An unemployed, recovering alcoholic lands the job from hell in this timely thriller

An unemployed, recovering alcoholic lands the job from hell in this timely thriller

Joyce Glasser reviews Scribe (July 21, 2017) Cert. 15, 88 min.

One of France’s busiest actors, François Cluzet (Intouchables, Tell No One), plays Duval, a 60-ish, unemployed insurance company bookkeeper whose only wish is to find a new job. Be careful what you wish for is not the motto of Thomas Kruithof’s twisted thriller, Scribe (La mécanique de l’ombre), but anyone over 50 may feel a special kinship with the compliant clerk.

While Duval’s colleagues at the insurance company enjoy drinks at the end of the day, Mr Dependable, who is called simply ‘Duval’, is asked to prepare a file for the following day. Visibly inconvenienced and exhausted, he promises his demanding boss that it will be done. As he tries to reconcile the receipts, he realises that once again he is at the mercy of an inept colleague who cannot be reached. And once again, Duval reaches for the bottle to get him through the night. This is the unassuming beginning of an increasingly twisted thriller in which an ordinary office worker finds himself at the centre of a timely political conspiracy.

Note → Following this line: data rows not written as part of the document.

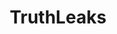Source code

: ---
title: TruthLeaks
crosslinks:
- autotldr
- conspiracy
- WayOfTheBern
- CoincidenceTheorist
- WikiLeaks
- The_Donald
- C_S_T
- funny
- DNCleaks
- DigitalCartel
- LateStageCapitalism
- DNCLawsuit
- all
- HillaryForPrison
- UpcomingWW3
- futuristparty
- politicians
- news
- rising
- AskReddit
---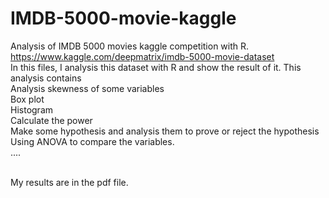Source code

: # IMDB-5000-movie-kaggle
Analysis of IMDB 5000 movies kaggle competition with R.</br>
https://www.kaggle.com/deepmatrix/imdb-5000-movie-dataset</br>
In this files, I analysis this dataset with R and show the result of it. This analysis contains </br>
Analysis skewness of some variables</br>
Box plot </br>
Histogram </br>
Calculate the power </br>
Make some hypothesis and analysis them to prove or reject the hypothesis </br>
Using ANOVA to compare the variables. </br>
.... </br></br>

My results are in the pdf file.
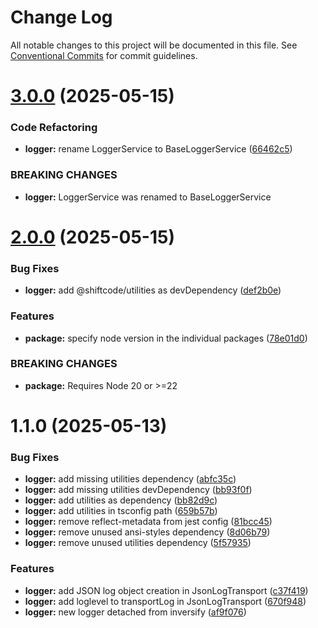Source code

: # Change Log

All notable changes to this project will be documented in this file.
See [Conventional Commits](https://conventionalcommits.org) for commit guidelines.

# [3.0.0](https://github.com/shiftcode/sc-commons-public/compare/@shiftcode/logger@2.0.0...@shiftcode/logger@3.0.0) (2025-05-15)

### Code Refactoring

- **logger:** rename LoggerService to BaseLoggerService ([66462c5](https://github.com/shiftcode/sc-commons-public/commit/66462c546df6e239dc4e65fc1d083c851d2d0946))

### BREAKING CHANGES

- **logger:** LoggerService was renamed to BaseLoggerService

# [2.0.0](https://github.com/shiftcode/sc-commons-public/compare/@shiftcode/logger@1.1.0...@shiftcode/logger@2.0.0) (2025-05-15)

### Bug Fixes

- **logger:** add @shiftcode/utilities as devDependency ([def2b0e](https://github.com/shiftcode/sc-commons-public/commit/def2b0ebe1bc0f25fd9719e993657bcc148ed520))

### Features

- **package:** specify node version in the individual packages ([78e01d0](https://github.com/shiftcode/sc-commons-public/commit/78e01d0be016e22584a17e7c021cc1b4408c4d1f))

### BREAKING CHANGES

- **package:** Requires Node 20 or >=22

# 1.1.0 (2025-05-13)

### Bug Fixes

- **logger:** add missing utilities dependency ([abfc35c](https://github.com/shiftcode/sc-commons-public/commit/abfc35c377c9d261e072c4f750b51f99d337625e))
- **logger:** add missing utilities devDependency ([bb93f0f](https://github.com/shiftcode/sc-commons-public/commit/bb93f0ff3abda6afaba98b074e64cd34c2db8689))
- **logger:** add utilities as dependency ([bb82d9c](https://github.com/shiftcode/sc-commons-public/commit/bb82d9cd0b25210c380ffb3670ac14f3bb4f4372))
- **logger:** add utilities in tsconfig path ([659b57b](https://github.com/shiftcode/sc-commons-public/commit/659b57b0eb5bd9376776341ad9d5c81d5586b945))
- **logger:** remove reflect-metadata from jest config ([81bcc45](https://github.com/shiftcode/sc-commons-public/commit/81bcc451f4680301d3287da8d567f2a3f70d30ec))
- **logger:** remove unused ansi-styles dependency ([8d06b79](https://github.com/shiftcode/sc-commons-public/commit/8d06b79226a520711ecb8f0c52afe5c9d3f2e93f))
- **logger:** remove unused utilities dependency ([5f57935](https://github.com/shiftcode/sc-commons-public/commit/5f5793558927c2679c161fce0271f4e8ad8c4b6d))

### Features

- **logger:** add JSON log object creation in JsonLogTransport ([c37f419](https://github.com/shiftcode/sc-commons-public/commit/c37f419e5f55d95a0f78bcd383977dd0bd3d4a87))
- **logger:** add loglevel to transportLog in JsonLogTransport ([670f948](https://github.com/shiftcode/sc-commons-public/commit/670f948701393b23745dbf570ad5de1aca167a21))
- **logger:** new logger detached from inversify ([af9f076](https://github.com/shiftcode/sc-commons-public/commit/af9f0765d4b4147a08612a9951ba658c4d445889))
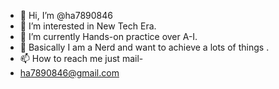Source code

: - 👋 Hi, I’m @ha7890846
- 👀 I’m interested in New Tech Era.
- 🌱 I’m currently Hands-on practice over A-I.
- 💞️ Basically I am a Nerd and want to achieve a lots of things .
- 📫 How to reach me just mail-
- ha7890846@gmail.com

<!---
ha7890846/ha7890846 is a ✨ special ✨ repository because its `README.md` (this file) appears on your GitHub profile.
You can click the Preview link to take a look at your changes.
--->
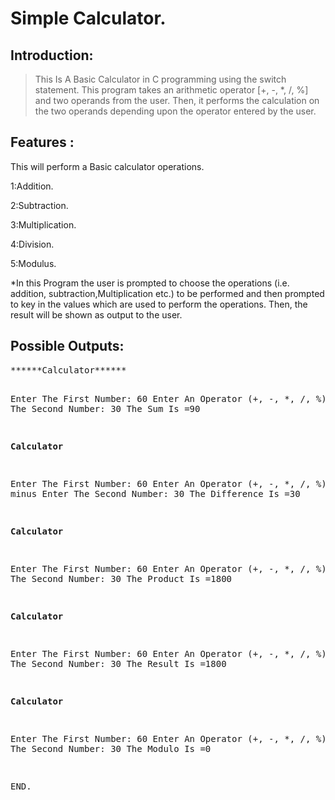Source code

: #  Simple Calculator.

## Introduction:

> This  Is  A  Basic  Calculator  in C  programming  using  the  switch  statement. This  program   takes  an  arithmetic  operator  [+, -, *, /, %] and  two operands  from  the  user. Then, it  performs  the  calculation  on  the  two operands  depending  upon  the  operator  entered  by  the  user.


<h2>Features :</h2>

<p>This will perform a Basic calculator operations.</p>

<p>1:Addition.</p>
<p>2:Subtraction.</p>
<p>3:Multiplication.</p>
<p>4:Division.</p>
<p>5:Modulus.</p>
<p>*In this Program the user is prompted to choose the operations (i.e. addition, subtraction,Multiplication etc.)  to be performed and then prompted to key in the values which are used to perform the operations. Then, the result will be shown as output to the user.</p>


<h2>Possible Outputs:</h2>
<pre>
******Calculator******

Enter The First Number: 
60
Enter An Operator (+, -, *, /, %): 
+
Enter The Second  Number: 
30
The Sum Is =90

******Calculator******

Enter The First Number: 
60
Enter An Operator (+, -, *, /, %): 
(-) i.e minus
Enter The Second  Number: 
30
The Difference Is =30

******Calculator******

Enter The First Number: 
60
Enter An Operator (+, -, *, /, %): 
x
Enter The Second  Number: 
30
The Product  Is =1800

******Calculator******

Enter The First Number: 
60
Enter An Operator (+, -, *, /, %): 
/
Enter The Second  Number: 
30
The  Result  Is =1800

******Calculator******

Enter The First Number: 
60
Enter An Operator (+, -, *, /, %): 
%
Enter The Second  Number: 
30
The Modulo   Is =0



END.





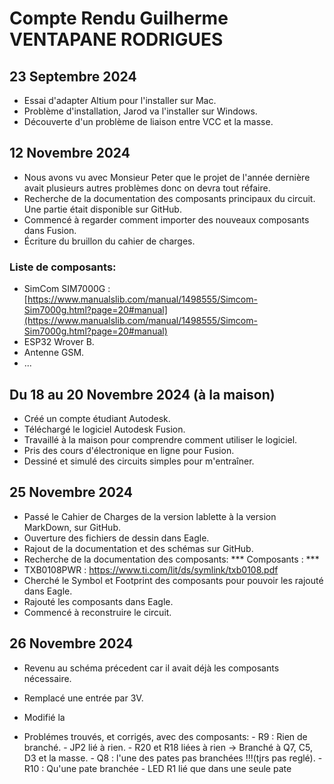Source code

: # Compte Rendu Guilherme VENTAPANE RODRIGUES

## 23 Septembre 2024
- Essai d'adapter Altium pour l'installer sur Mac.
- Problème d'installation, Jarod va l'installer sur Windows.
- Découverte d'un problème de liaison entre VCC et la masse.

## 12 Novembre 2024
- Nous avons vu avec Monsieur Peter que le projet de l'année dernière avait plusieurs autres problèmes donc on devra tout réfaire.
- Recherche de la documentation des composants principaux du circuit. Une partie était disponible sur GitHub.
- Commencé à regarder comment importer des nouveaux composants dans Fusion.
- Écriture du bruillon du cahier de charges.

### Liste de composants:
- SimCom SIM7000G : [https://www.manualslib.com/manual/1498555/Simcom-Sim7000g.html?page=20#manual](https://www.manualslib.com/manual/1498555/Simcom-Sim7000g.html?page=20#manual)
- ESP32 Wrover B.
- Antenne GSM.
- ...

## Du 18 au 20 Novembre 2024 (à la maison)
- Créé un compte étudiant Autodesk.
- Téléchargé le logiciel Autodesk Fusion.
- Travaillé à la maison pour comprendre comment utiliser le logiciel.
- Pris des cours d'électronique en ligne pour Fusion.
- Dessiné et simulé des circuits simples pour m'entraîner.

## 25 Novembre 2024
- Passé le Cahier de Charges de la version lablette à la version MarkDown, sur GitHub.
- Ouverture des fichiers de dessin dans Eagle.
- Rajout de la documentation et des schémas sur GitHub.
- Recherche de la documentation des composants:
*** Composants : ***
- TXB0108PWR : https://www.ti.com/lit/ds/symlink/txb0108.pdf
- Cherché le Symbol et Footprint des composants pour pouvoir les rajouté dans Eagle.
- Rajouté les composants dans Eagle.
- Commencé à reconstruire le circuit.

## 26 Novembre 2024
- Revenu au schéma précedent car il avait déjà les composants nécessaire.
- Remplacé une entrée par 3V.
- Modifié la 


- Problémes trouvés, et corrigés, avec des composants:
        - R9 : Rien de branché.
        - JP2 lié à rien.
        - R20 et R18 liées à rien -> Branché à Q7, C5, D3 et la masse.
        - Q8 : l'une des pates pas branchées !!!(tjrs pas reglé).
        - R10 : Qu'une pate branchée
        - LED R1 lié que dans une seule pate
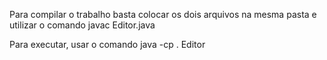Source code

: Para compilar o trabalho basta colocar os dois arquivos na mesma pasta e utilizar o comando javac Editor.java

Para executar, usar o comando java -cp . Editor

Two years after his nervous breakdown that night, Duval is still unemployed and attending AA to stay off the juice. Duval tells his group that he can’t sleep. The doctor recommends sport, but Duval feels he is out of touch and structure in his life. ‘I think I just need to find a job – something that occupies my mind and body like everybody else…A framework, too.’

At a job interview Duval claims he would have no trouble working for a 32-year-old department head, but when it comes to recent job references, he draws a blank. Anyone over 50 who has been in the job market of late will recognise this scenario all too well.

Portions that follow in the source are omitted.